Files

2026-01-02 04:22:40 +00:00

8.1 KiB

Raw Blame History

SPRINT-GAP-003: Error Handling Mismatches

Attribute	Value
Sprint	GAP-003
Size	M (Medium)
Owner	TBD
Phase	Hardening
Prerequisites	None

Open Issues

Define error severity levels for user-facing vs silent errors
Decide on error aggregation strategy (toast vs panel vs inline)
Determine retry eligibility by error type

Validation Status

Component	Exists	Needs Work
gRPC error helpers	Yes	Complete
Domain error mapping	Yes	Complete
Client error emission	Partial	Inconsistent
Error recovery UI	No	Required

Objective

Establish consistent error handling across the backend-client boundary, ensuring all errors are appropriately surfaced, logged, and actionable while maintaining system stability.

Key Decisions

Decision	Choice	Rationale
Silenced errors	Eliminate `.catch(() => {})`	Hidden failures cause debugging nightmares
Error classification	Retry/Fatal/Transient	Different handling for each type
User notification	Severity-based	Critical → toast, Warning → inline, Info → log
Webhook failures	Log + metrics only	Fire-and-forget by design, but with visibility

What Already Exists

Backend Error Infrastructure (`src/noteflow/grpc/_mixins/errors.py`)

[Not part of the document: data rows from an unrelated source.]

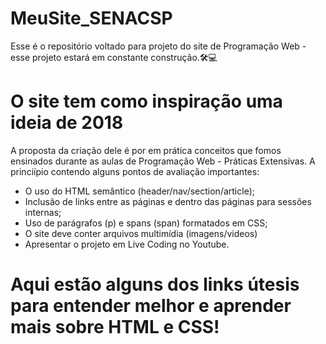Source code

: # MeuSite_SENACSP
Esse é o repositório voltado para projeto do site de Programação Web - esse projeto estará em constante construção.🛠💻

# O site tem como inspiração uma ideia de 2018
A proposta da criação dele é por em prática conceitos que fomos ensinados durante as aulas de Programação Web - Práticas Extensivas. A princiípio contendo alguns pontos de avaliação importantes:
- O uso do HTML semântico (header/nav/section/article);
- Inclusão de links entre as páginas e dentro das páginas para sessões internas;
- Uso de parágrafos (p) e spans (span) formatados em CSS;
- O site deve conter arquivos multimídia (imagens/videos)
- Apresentar o projeto em Live Coding no Youtube.

# Aqui estão alguns dos links útesis para entender melhor e aprender mais sobre HTML e CSS!

<div> 
  <a href="https://github.com/lleonardogr"><immg scr="https://img.shields.io/badge/GitHub-100000?style=for-the-badge&logo=github&logoColor=white"></a>
    <a href="https://lleonardogr.github.io/tutoriais_aulas_s/section-starting-page.html"><img scr="https://img.shields.io/badge/HTML-239120?style=for-the-badge&logo=html5&logoColor=white">
    </a>
  </div> 


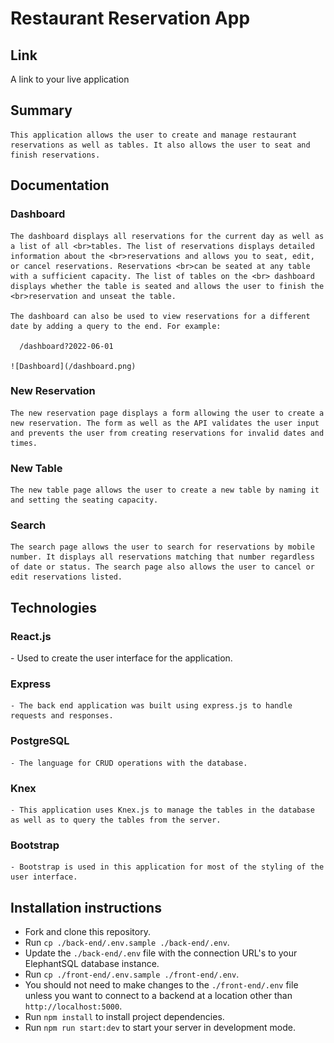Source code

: # Restaurant Reservation App

## Link

  A link to your live application

## Summary

    This application allows the user to create and manage restaurant reservations as well as tables. It also allows the user to seat and finish reservations.

## Documentation

  ### Dashboard

    The dashboard displays all reservations for the current day as well as a list of all <br>tables. The list of reservations displays detailed information about the <br>reservations and allows you to seat, edit, or cancel reservations. Reservations <br>can be seated at any table with a sufficient capacity. The list of tables on the <br> dashboard displays whether the table is seated and allows the user to finish the <br>reservation and unseat the table.

    The dashboard can also be used to view reservations for a different date by adding a query to the end. For example:
      
      /dashboard?2022-06-01

    ![Dashboard](/dashboard.png)

  ### New Reservation

    The new reservation page displays a form allowing the user to create a new reservation. The form as well as the API validates the user input and prevents the user from creating reservations for invalid dates and times.

  ### New Table

    The new table page allows the user to create a new table by naming it and setting the seating capacity.

  ### Search

    The search page allows the user to search for reservations by mobile number. It displays all reservations matching that number regardless of date or status. The search page also allows the user to cancel or edit reservations listed.

## Technologies

  ### React.js
    
   <tab> - Used to create the user interface for the application.

  ### Express

    - The back end application was built using express.js to handle requests and responses.

  ### PostgreSQL

    - The language for CRUD operations with the database.

  ### Knex

    - This application uses Knex.js to manage the tables in the database as well as to query the tables from the server.

  ### Bootstrap

    - Bootstrap is used in this application for most of the styling of the user interface.

## Installation instructions

  - Fork and clone this repository.
  - Run `cp ./back-end/.env.sample ./back-end/.env`.
  - Update the `./back-end/.env` file with the connection URL's to your ElephantSQL database instance.
  - Run `cp ./front-end/.env.sample ./front-end/.env`.
  - You should not need to make changes to the `./front-end/.env` file unless you want to connect to a backend at a location other than `http://localhost:5000`.
  - Run `npm install` to install project dependencies.
  - Run `npm run start:dev` to start your server in development mode.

abort_not_found(), abort_invalid_argument(), etc.
DomainError → gRPC status mapping
domain_error_handler decorator
Feature requirement helpers (require_feature_*)

Client Error Patterns

emit_error() in Tauri commands
ErrorEvent type for Tauri events
Connection error state tracking

Identified Issues

1. Silenced Errors Pattern (Critical)

Multiple locations use .catch(() => {}) to ignore errors:

Location 1: client/src/api/tauri-adapter.ts:107

this.invoke(TauriCommands.SEND_AUDIO_CHUNK, args).catch((_err) => {});

Location 2: client/src/api/tauri-adapter.ts:124

this.invoke(TauriCommands.STOP_RECORDING, { meeting_id: this.meetingId }).catch((_err) => {});

Location 3: client/src/api/index.ts:51

await startTauriEventBridge().catch((_error) => {});

Location 4: client/src/lib/preferences.ts:234

validateCachedIntegrations().catch(() => {});

Location 5: client/src/contexts/project-context.tsx:134

.catch(() => {});

Location 6: client/src/api/cached-adapter.ts:134

await startTauriEventBridge().catch(() => {});

Problem: Errors are silently discarded:

No logging for debugging
No user notification for actionable errors
No metrics for monitoring
Failures appear as success to calling code

2. Inconsistent Error Emission (Medium)

Location: client/src-tauri/src/commands/diarization.rs:51-54

Err(err) => {
    emit_error(&app, "diarization_error", &err);
    Err(err)
}

Problem: Some commands emit errors, others don't:

refine_speaker_diarization emits errors
rename_speaker doesn't emit (line 81-86)
Inconsistent user experience

3. Webhook Failures Invisible (Low - By Design)

Location: src/noteflow/grpc/_mixins/meeting.py:187-192

try:
    await self._webhook_service.trigger_recording_stopped(...)
except Exception:
    logger.exception("Failed to trigger recording.stopped webhooks")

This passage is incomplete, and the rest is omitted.